#### MATERIALS PROVIDED
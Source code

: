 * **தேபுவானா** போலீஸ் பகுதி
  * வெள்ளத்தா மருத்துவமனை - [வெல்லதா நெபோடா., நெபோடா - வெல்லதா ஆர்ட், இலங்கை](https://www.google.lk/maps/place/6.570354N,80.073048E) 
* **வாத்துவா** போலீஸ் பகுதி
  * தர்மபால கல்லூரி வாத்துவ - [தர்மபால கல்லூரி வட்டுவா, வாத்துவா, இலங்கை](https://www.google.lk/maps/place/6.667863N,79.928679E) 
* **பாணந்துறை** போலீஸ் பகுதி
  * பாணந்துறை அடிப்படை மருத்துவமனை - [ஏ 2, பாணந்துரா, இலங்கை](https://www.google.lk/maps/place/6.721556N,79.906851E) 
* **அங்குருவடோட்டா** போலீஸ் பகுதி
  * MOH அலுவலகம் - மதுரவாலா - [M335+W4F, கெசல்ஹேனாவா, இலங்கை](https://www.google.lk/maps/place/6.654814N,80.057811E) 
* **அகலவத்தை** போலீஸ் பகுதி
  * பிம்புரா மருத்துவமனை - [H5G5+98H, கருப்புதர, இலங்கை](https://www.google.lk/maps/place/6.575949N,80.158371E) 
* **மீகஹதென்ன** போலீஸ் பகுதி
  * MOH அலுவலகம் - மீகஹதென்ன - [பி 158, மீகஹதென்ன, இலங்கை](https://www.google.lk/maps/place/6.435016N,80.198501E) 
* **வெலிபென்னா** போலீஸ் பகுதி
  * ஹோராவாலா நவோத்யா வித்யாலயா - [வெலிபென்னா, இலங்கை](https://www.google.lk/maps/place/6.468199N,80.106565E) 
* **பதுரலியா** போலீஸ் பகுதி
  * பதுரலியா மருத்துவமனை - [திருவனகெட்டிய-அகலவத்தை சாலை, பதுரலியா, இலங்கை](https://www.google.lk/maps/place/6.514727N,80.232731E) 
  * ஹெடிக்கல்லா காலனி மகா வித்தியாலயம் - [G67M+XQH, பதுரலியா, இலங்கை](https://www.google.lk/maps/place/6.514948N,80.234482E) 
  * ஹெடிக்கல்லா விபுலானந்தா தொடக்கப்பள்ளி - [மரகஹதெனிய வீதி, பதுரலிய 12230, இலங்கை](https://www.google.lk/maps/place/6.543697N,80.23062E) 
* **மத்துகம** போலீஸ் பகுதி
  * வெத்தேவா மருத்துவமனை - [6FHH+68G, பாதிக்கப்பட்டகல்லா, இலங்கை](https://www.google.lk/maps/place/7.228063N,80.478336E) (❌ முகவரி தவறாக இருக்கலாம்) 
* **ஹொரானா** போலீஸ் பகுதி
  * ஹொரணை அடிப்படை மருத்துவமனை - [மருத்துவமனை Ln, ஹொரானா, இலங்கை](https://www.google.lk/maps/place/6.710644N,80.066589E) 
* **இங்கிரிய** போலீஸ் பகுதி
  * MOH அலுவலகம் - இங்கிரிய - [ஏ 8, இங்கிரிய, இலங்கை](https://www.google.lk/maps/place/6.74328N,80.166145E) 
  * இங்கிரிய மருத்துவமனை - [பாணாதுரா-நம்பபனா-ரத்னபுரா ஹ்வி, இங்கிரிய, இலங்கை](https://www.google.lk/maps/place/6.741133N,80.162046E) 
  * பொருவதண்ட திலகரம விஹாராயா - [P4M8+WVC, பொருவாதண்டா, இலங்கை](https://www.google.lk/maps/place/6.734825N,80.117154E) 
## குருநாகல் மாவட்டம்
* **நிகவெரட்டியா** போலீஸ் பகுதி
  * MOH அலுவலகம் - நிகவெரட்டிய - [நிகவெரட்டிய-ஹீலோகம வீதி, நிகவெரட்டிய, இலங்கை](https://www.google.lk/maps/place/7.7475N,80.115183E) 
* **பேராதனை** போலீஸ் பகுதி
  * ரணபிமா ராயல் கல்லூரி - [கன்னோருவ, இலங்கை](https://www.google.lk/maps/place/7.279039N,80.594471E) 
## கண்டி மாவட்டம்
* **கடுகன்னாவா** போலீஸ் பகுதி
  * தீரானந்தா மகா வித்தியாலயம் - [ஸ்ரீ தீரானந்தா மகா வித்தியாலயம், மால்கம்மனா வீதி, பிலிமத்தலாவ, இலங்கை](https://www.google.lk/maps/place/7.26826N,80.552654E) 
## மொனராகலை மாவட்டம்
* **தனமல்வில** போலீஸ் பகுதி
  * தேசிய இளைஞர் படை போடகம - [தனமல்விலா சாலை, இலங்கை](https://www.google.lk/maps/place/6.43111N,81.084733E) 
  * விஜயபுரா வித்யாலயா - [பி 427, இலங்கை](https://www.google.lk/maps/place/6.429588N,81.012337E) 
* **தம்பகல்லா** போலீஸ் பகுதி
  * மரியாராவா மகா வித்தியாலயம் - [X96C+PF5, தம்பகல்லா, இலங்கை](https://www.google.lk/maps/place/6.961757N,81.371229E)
########
**ASSIGNMENT**
Every line of the records should be reproduced exactly.

**RESULT OF THIS EXERCISE**
Source code

: * **தேபுவானா** போலீஸ் பகுதி
  * வெள்ளத்தா மருத்துவமனை - [வெல்லதா நெபோடா., நெபோடா - வெல்லதா ஆர்ட், இலங்கை](https://www.google.lk/maps/place/6.570354N,80.073048E) 
* **வாத்துவா** போலீஸ் பகுதி
  * தர்மபால கல்லூரி வாத்துவ - [தர்மபால கல்லூரி வட்டுவா, வாத்துவா, இலங்கை](https://www.google.lk/maps/place/6.667863N,79.928679E) 
* **பாணந்துறை** போலீஸ் பகுதி
  * பாணந்துறை அடிப்படை மருத்துவமனை - [ஏ 2, பாணந்துரா, இலங்கை](https://www.google.lk/maps/place/6.721556N,79.906851E) 
* **அங்குருவடோட்டா** போலீஸ் பகுதி
  * MOH அலுவலகம் - மதுரவாலா - [M335+W4F, கெசல்ஹேனாவா, இலங்கை](https://www.google.lk/maps/place/6.654814N,80.057811E) 
* **அகலவத்தை** போலீஸ் பகுதி
  * பிம்புரா மருத்துவமனை - [H5G5+98H, கருப்புதர, இலங்கை](https://www.google.lk/maps/place/6.575949N,80.158371E) 
* **மீகஹதென்ன** போலீஸ் பகுதி
  * MOH அலுவலகம் - மீகஹதென்ன - [பி 158, மீகஹதென்ன, இலங்கை](https://www.google.lk/maps/place/6.435016N,80.198501E) 
* **வெலிபென்னா** போலீஸ் பகுதி
  * ஹோராவாலா நவோத்யா வித்யாலயா - [வெலிபென்னா, இலங்கை](https://www.google.lk/maps/place/6.468199N,80.106565E) 
* **பதுரலியா** போலீஸ் பகுதி
  * பதுரலியா மருத்துவமனை - [திருவனகெட்டிய-அகலவத்தை சாலை, பதுரலியா, இலங்கை](https://www.google.lk/maps/place/6.514727N,80.232731E) 
  * ஹெடிக்கல்லா காலனி மகா வித்தியாலயம் - [G67M+XQH, பதுரலியா, இலங்கை](https://www.google.lk/maps/place/6.514948N,80.234482E) 
  * ஹெடிக்கல்லா விபுலானந்தா தொடக்கப்பள்ளி - [மரகஹதெனிய வீதி, பதுரலிய 12230, இலங்கை](https://www.google.lk/maps/place/6.543697N,80.23062E) 
* **மத்துகம** போலீஸ் பகுதி
  * வெத்தேவா மருத்துவமனை - [6FHH+68G, பாதிக்கப்பட்டகல்லா, இலங்கை](https://www.google.lk/maps/place/7.228063N,80.478336E) (❌ முகவரி தவறாக இருக்கலாம்) 
* **ஹொரானா** போலீஸ் பகுதி
  * ஹொரணை அடிப்படை மருத்துவமனை - [மருத்துவமனை Ln, ஹொரானா, இலங்கை](https://www.google.lk/maps/place/6.710644N,80.066589E) 
* **இங்கிரிய** போலீஸ் பகுதி
  * MOH அலுவலகம் - இங்கிரிய - [ஏ 8, இங்கிரிய, இலங்கை](https://www.google.lk/maps/place/6.74328N,80.166145E) 
  * இங்கிரிய மருத்துவமனை - [பாணாதுரா-நம்பபனா-ரத்னபுரா ஹ்வி, இங்கிரிய, இலங்கை](https://www.google.lk/maps/place/6.741133N,80.162046E) 
  * பொருவதண்ட திலகரம விஹாராயா - [P4M8+WVC, பொருவாதண்டா, இலங்கை](https://www.google.lk/maps/place/6.734825N,80.117154E) 
## குருநாகல் மாவட்டம்
* **நிகவெரட்டியா** போலீஸ் பகுதி
  * MOH அலுவலகம் - நிகவெரட்டிய - [நிகவெரட்டிய-ஹீலோகம வீதி, நிகவெரட்டிய, இலங்கை](https://www.google.lk/maps/place/7.7475N,80.115183E) 
* **பேராதனை** போலீஸ் பகுதி
  * ரணபிமா ராயல் கல்லூரி - [கன்னோருவ, இலங்கை](https://www.google.lk/maps/place/7.279039N,80.594471E) 
## கண்டி மாவட்டம்
* **கடுகன்னாவா** போலீஸ் பகுதி
  * தீரானந்தா மகா வித்தியாலயம் - [ஸ்ரீ தீரானந்தா மகா வித்தியாலயம், மால்கம்மனா வீதி, பிலிமத்தலாவ, இலங்கை](https://www.google.lk/maps/place/7.26826N,80.552654E) 
## மொனராகலை மாவட்டம்
* **தனமல்வில** போலீஸ் பகுதி
  * தேசிய இளைஞர் படை போடகம - [தனமல்விலா சாலை, இலங்கை](https://www.google.lk/maps/place/6.43111N,81.084733E) 
  * விஜயபுரா வித்யாலயா - [பி 427, இலங்கை](https://www.google.lk/maps/place/6.429588N,81.012337E) 
* **தம்பகல்லா** போலீஸ் பகுதி
  * மரியாராவா மகா வித்தியாலயம் - [X96C+PF5, தம்பகல்லா, இலங்கை](https://www.google.lk/maps/place/6.961757N,81.371229E)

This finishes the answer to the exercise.